In the early twenty-first century, intersectionality theory received wide support from social science researchers. Many researchers adopted intersectionality theory in their development of research questions, methodologies, and analysis. Some researchers who used this approach framed the intersections of gender, race, and class as additive so that a black woman would be seen as facing a “double jeopardy” due to the combined impact of gender and racial inequality. Elizabeth Spelman (1988) argued that treating interlocking systems of oppression as additive implies that processes of gender, race, and class are separate entities, and it ignores how these factors interact to shape lived experience. Intersectionality approaches the concepts of gender, race, and class as social constructions that vary across geography and time; markers of difference are not viewed as static traits, but as processes that are (re)produced in the daily actions of people.

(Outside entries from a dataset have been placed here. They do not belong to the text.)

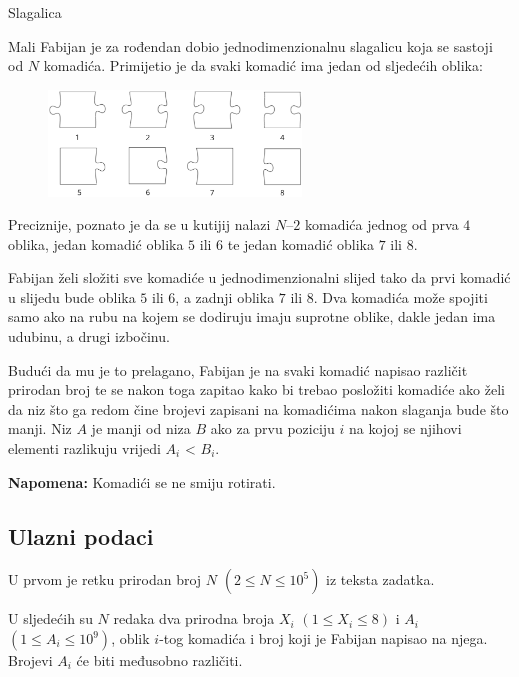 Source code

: \begin{statement}[
  problempoints=70,
  timelimit=1 sekunda,
  memorylimit=512 MiB,
]{Slagalica}

Mali Fabijan je za rođendan dobio jednodimenzionalnu slagalicu koja se sastoji
od $N$ komadića. Primijetio je da svaki komadić ima jedan od sljedećih oblika:

\begin{figure}[H]
\centering
\includegraphics[width=0.6\textwidth]{img/puzzledef.png}
\end{figure}

Preciznije, poznato je da se u kutijij nalazi $N–2$ komadića jednog od prva $4$
oblika, jedan komadić oblika $5$ ili $6$ te jedan komadić oblika $7$ ili $8$.

Fabijan želi složiti sve komadiće u jednodimenzionalni slijed tako da prvi
komadić u slijedu bude oblika $5$ ili $6$, a zadnji oblika $7$ ili $8$.
Dva komadića može spojiti samo ako na rubu na kojem se dodiruju imaju suprotne
oblike, dakle jedan ima udubinu, a drugi izbočinu.

Budući da mu je to prelagano, Fabijan je na svaki komadić napisao različit
prirodan broj te se nakon toga zapitao kako bi trebao posložiti komadiće ako
želi da niz što ga redom čine brojevi zapisani na komadićima nakon slaganja bude
što manji. Niz $A$ je manji od niza $B$ ako za prvu poziciju $i$ na kojoj se
njihovi elementi razlikuju vrijedi $A_i$ < $B_i$.

\textbf{Napomena:} Komadići se ne smiju rotirati.

\subsection*{Ulazni podaci}
U prvom je retku prirodan broj $N$ $(2 \le N \le 10^5)$ iz teksta zadatka.

U sljedećih su $N$ redaka dva prirodna broja $X_i$ $(1 \le X_i \le 8)$ i $A_i$
$(1 \le A_i \le 10^9)$, oblik $i$-tog komadića i broj koji je Fabijan napisao na
njega. Brojevi $A_i$ će biti međusobno različiti.


\end{statement}
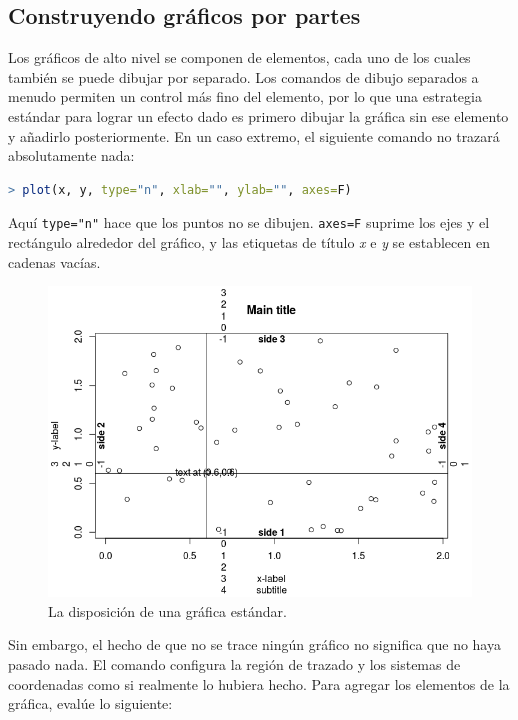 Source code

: \subsection{Construyendo gráficos por partes}

Los gráficos de alto nivel se componen de elementos, cada uno de los cuales
también se puede dibujar por separado. Los comandos de dibujo separados a menudo
permiten un control más fino del elemento, por lo que una estrategia estándar
para lograr un efecto dado es primero dibujar la gráfica sin ese elemento y
añadirlo posteriormente. En un caso extremo, el siguiente comando no trazará
absolutamente nada:

\begin{lstlisting}[language=R]
> plot(x, y, type="n", xlab="", ylab="", axes=F)
\end{lstlisting}

Aquí \texttt{type="n"} hace que los puntos no se dibujen. \texttt{axes=F}
suprime los ejes y el rectángulo alrededor del gráfico, y las etiquetas de
título \textit{x} e \textit{y} se establecen en cadenas vacías.

\begin{figure}[H]
  \includegraphics[width=\linewidth]{fig-5.png}
  \caption{La disposición de una gráfica estándar.}
  \label{fig:fig-5}
\end{figure}

Sin embargo, el hecho de que no se trace ningún gráfico no significa que no haya
pasado nada. El comando configura la región de trazado y los sistemas de
coordenadas como si realmente lo hubiera hecho. Para agregar los elementos de la
gráfica, evalúe lo siguiente:

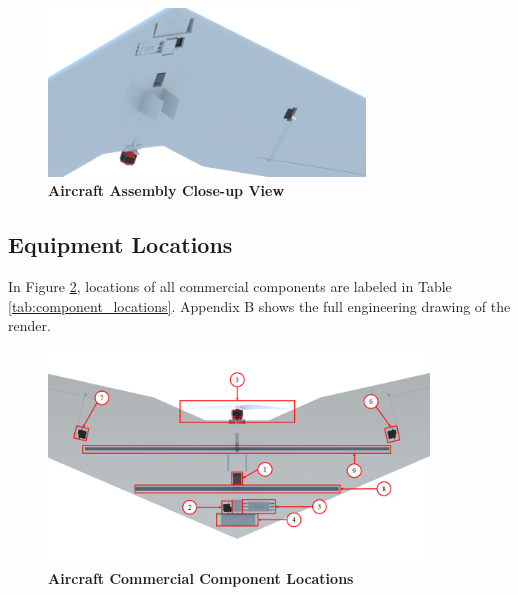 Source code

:         \begin{figure}[H]
            \centering
            \includegraphics[width=0.75\textwidth]{homeworks/homework4/report/Figure/aircraft_assembly_3.png}
            \caption{\textbf{Aircraft Assembly Close-up View}}
            \label{fig:closeup_render}
        \end{figure}
    
    \subsection{Equipment Locations}
    
        In Figure \ref{fig:component_locations}, locations of all commercial components are labeled in Table \ref{tab:component_locations}. Appendix B shows the full engineering drawing of the render.
        
        \begin{figure}[H]
            \centering
            \includegraphics[width=0.9\textwidth]{homeworks/homework4/report/Figure/aircraft_assembly_underbelly_labeled.png}
            \caption{\textbf{Aircraft Commercial Component Locations}}
            \label{fig:component_locations}
        \end{figure}
        
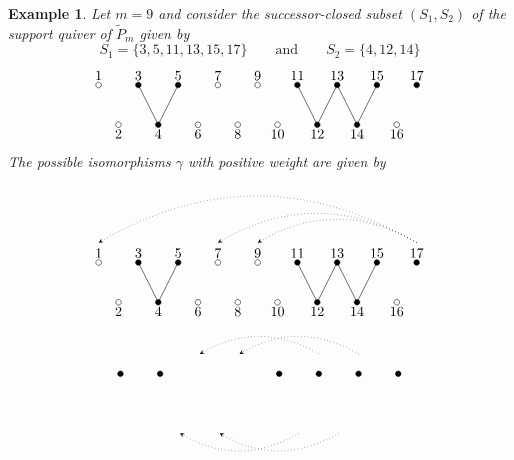 \documentclass{amsart}
\newtheorem{example}[theorem]{Example}
\numberwithin{equation}{section}
\begin{document}
    \begin{example}
      Let $m=9$ and consider the successor-closed subset $(S_1,S_2)$ of the support quiver of $\tilde P_m$ given by
      \[S_1=\{3,5,11,13,15,17\}\qquad\text{and}\qquad S_2=\{4,12,14\}\]
      \[
        \begin{tikzpicture}
          \foreach \i in {3,5,11,13,15,17}{
            \draw[fill=black] (0.5*\i,1) circle (2pt);
            \node[above] at (0.5*\i,1) {\i};}
          \foreach \i in {1,7,9}{
            \draw[fill=white] (0.5*\i,1) circle (2pt);
            \node[above] at (0.5*\i,1) {\i};}
          \foreach \i in {4,12,14}{
            \draw[fill=black] (0.5*\i,0) circle (2pt);
            \draw (0.5*\i,0) -- (0.5*\i-0.5,1);
            \draw (0.5*\i,0) -- (0.5*\i+0.5,1);
            \node[below] at (0.5*\i,0) {\i};}
          \foreach \i in {2,6,8,10,16}{
            \draw[fill=white] (0.5*\i,0) circle (2pt);
            \node[below] at (0.5*\i,0) {\i};}
        \end{tikzpicture}
      \]
      The possible isomorphisms $\gamma$ with positive weight are given by
      \[
        \begin{tikzpicture}
          \draw[dotted,-stealth] (8.5,1.5) to[out=150,in=30] (0.5,1.5);
          \draw[dotted,-stealth] (8.5,1.5) to[out=150,in=30] (3.5,1.5);
          \draw[dotted,-stealth] (8.5,1.5) to[out=150,in=30] (4.5,1.5);
          \foreach \i in {3,5,11,13,15,17}{
            \draw[fill=black] (0.5*\i,1) circle (2pt);
            \node[above] at (0.5*\i,1) {\i};}
          \foreach \i in {1,7,9}{
            \draw[fill=white] (0.5*\i,1) circle (2pt);
            \node[above] at (0.5*\i,1) {\i};}
          \foreach \i in {4,12,14}{
            \draw[fill=black] (0.5*\i,0) circle (2pt);
            \draw (0.5*\i,0) -- (0.5*\i-0.5,1);
            \draw (0.5*\i,0) -- (0.5*\i+0.5,1);
            \node[below] at (0.5*\i,0) {\i};}
          \foreach \i in {2,6,8,10,16}{
            \draw[fill=white] (0.5*\i,0) circle (2pt);
            \node[below] at (0.5*\i,0) {\i};}
        \end{tikzpicture}
      \]
      \[
        \begin{tikzpicture}
          \draw[dotted,-stealth] (6.5,1.5) to[out=150,in=30] (3.5,1.5);
          \draw[dotted,-stealth] (7.5,1.5) to[out=150,in=30] (4.5,1.5);
          \draw[dotted,-stealth] (6,-0.5) to[out=210,in=-30] (3,-0.5);
          \draw[dotted,-stealth] (7,-0.5) to[out=210,in=-30] (4,-0.5);
          \foreach \i in {3,5,11,13,15,17}{
            \draw[fill=black] (0.5*\i,1) circle (2pt);
}
\end{tikzpicture}\]
\end{example}
\end{document}
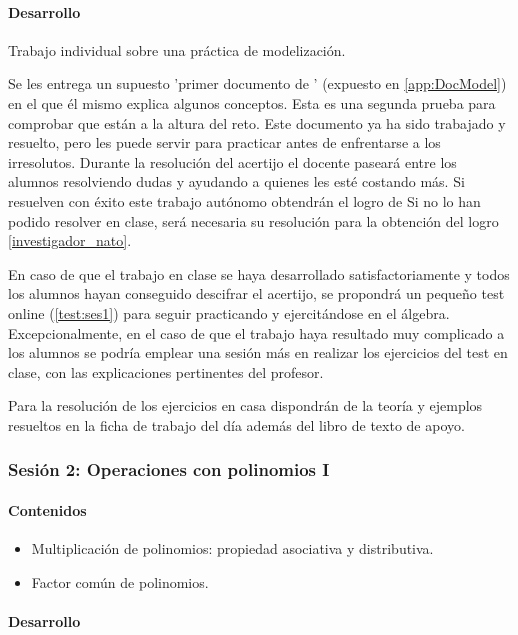 \paragraph{Desarrollo} Trabajo individual sobre una práctica de modelización.


Se les entrega un supuesto 'primer documento de \arab' (expuesto en \ref{app:DocModel}) en el que él mismo explica algunos conceptos.
%
Esta es una segunda prueba para comprobar que están a la altura del reto.
%
Este documento ya ha sido trabajado y resuelto, pero les puede servir para practicar antes de enfrentarse a los irresolutos.
%
Durante la resolución del acertijo el docente paseará entre los alumnos resolviendo dudas y ayudando a quienes les esté costando más. 
%
Si resuelven con éxito este trabajo autónomo obtendrán el logro de 
%
Si no lo han podido resolver en clase, será necesaria su resolución para la obtención del logro \ref{investigador_nato}.

En caso de que el trabajo en clase se haya desarrollado satisfactoriamente y todos los alumnos hayan conseguido descifrar el acertijo, se propondrá un pequeño test online (\ref{test:ses1}) para seguir practicando y ejercitándose en el álgebra.
%
Excepcionalmente, en el caso de que el trabajo haya resultado muy complicado a los alumnos se podría emplear una sesión más en realizar los ejercicios del test en clase, con las explicaciones pertinentes del profesor.

Para la resolución de los ejercicios en casa dispondrán de la teoría y ejemplos resueltos en la ficha de trabajo del día además del libro de texto de apoyo.


\subsubsection{Sesión 2: Operaciones con polinomios I}

\paragraph{Contenidos}
\begin{itemize}
	\item Multiplicación de polinomios: propiedad asociativa y distributiva.
	\item Factor común de polinomios.
\end{itemize}

\paragraph{Desarrollo}

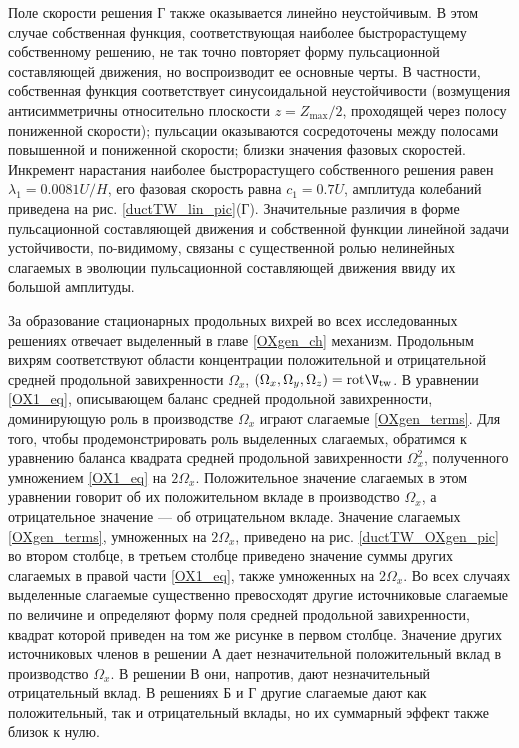 Поле скорости решения Г также оказывается линейно неустойчивым. В этом случае собственная функция, соответствующая наиболее быстрорастущему собственному решению, не так точно повторяет форму пульсационной составляющей движения, но воспроизводит ее основные черты. В частности, собственная функция соответствует синусоидальной неустойчивости (возмущения антисимметричны относительно плоскости $z = Z_\mathrm{max} / 2$, проходящей через полосу пониженной скорости); пульсации оказываются сосредоточены между полосами повышенной и пониженной скорости; близки значения фазовых скоростей. Инкремент нарастания наиболее быстрорастущего собственного решения равен $\lambda_1 = 0.0081U/H$, его фазовая скорость равна $c_1 = 0.7U$, амплитуда колебаний приведена на рис. \ref{ductTW_lin_pic}(Г). Значительные различия в форме пульсационной составляющей движения и собственной функции линейной задачи устойчивости, по-видимому, связаны с существенной ролью нелинейных слагаемых в эволюции пульсационной составляющей движения ввиду их большой амплитуды. 

За образование стационарных продольных вихрей во всех исследованных решениях отвечает выделенный в главе \ref{OXgen_ch} механизм. Продольным вихрям соответствуют области концентрации положительной и отрицательной средней продольной завихренности $\Omega_x$, $(\Omega_x, \Omega_y, \Omega_z) = \mathrm{rot}\V_\mathrm{tw}$. В уравнении \eqref{OX1_eq}, описывающем баланс средней продольной завихренности, доминирующую роль в производстве $\Omega_x$ играют слагаемые \eqref{OXgen_terms}. Для того, чтобы продемонстрировать роль выделенных слагаемых, обратимся к уравнению баланса квадрата средней продольной завихренности $\Omega_x^2$, полученного умножением \eqref{OX1_eq} на $2\Omega_x$. Положительное значение слагаемых в этом уравнении говорит об их положительном вкладе в производство $\Omega_x$, а отрицательное значение --- об отрицательном вкладе. Значение слагаемых \eqref{OXgen_terms}, умноженных на $2\Omega_x$, приведено на рис. \ref{ductTW_OXgen_pic} во втором столбце, в третьем столбце приведено значение суммы других слагаемых в правой части \eqref{OX1_eq}, также умноженных на $2\Omega_x$. Во всех случаях выделенные слагаемые существенно превосходят другие источниковые слагаемые по величине и определяют форму поля средней продольной завихренности, квадрат которой приведен на том же рисунке в первом столбце. Значение других источниковых членов в решении А дает незначительной положительный вклад в производство $\Omega_x$. В решении В они, напротив, дают незначительный отрицательный вклад. В решениях Б и Г другие слагаемые дают как положительный, так и отрицательный вклады, но их суммарный эффект также близок к нулю.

Both qualitative and quantitative researchers have taken up intersectionality theory in their investigations into the workings of social reality, although qualitative approaches have far outnumbered quantitative studies. Marlene Kim (2002) applied an intersectionality framework to her quantitative investigation of how gender and race processes affect the wages of women in the United States. Her research indicates that black women face a “race penalty” in that when all factors are considered, they earn 7 percent less than white women in the same industries. Feminist economists Rose M. Brewer, Cecelia A. Conrad, and Mary C. King (2002) point out that there are many challenges of applying an intersectionality framework to the empirical investigation of social differentiation: “Even as we increasingly understand the mutually constitutive nature of color, caste, race, gender, and class, analytically, as categories of analysis and identity, the project remains difficult” (p. 5). Quantitative research studies tend to address issues of gender independent of race or class.

An important quantitative research project was conducted by Leslie McCall (2001), who analyzes the impact of gender, race, and class on wage inequality in four U.S. cities with different local economic contexts: Detroit, Miami, St. Louis, and Dallas. By combining an analysis of case-study and large-scale survey data, McCall demonstrates that gender and racial inequality have different consequences in different contexts; in some instances, a decrease in gender inequality is accompanied by an increase in racial inequality between women. She identifies configurations of inequality as a term to describe the shifting interactions between gender, race, and class. These configurations “reveal that in no local economy are all types of wage inequality systematically and simultaneously lower or higher; complex interactions of various dimensions of inequality are the norm” (p. 6). Her analysis is an important development in understanding the relationship between relations of gender, race, and class.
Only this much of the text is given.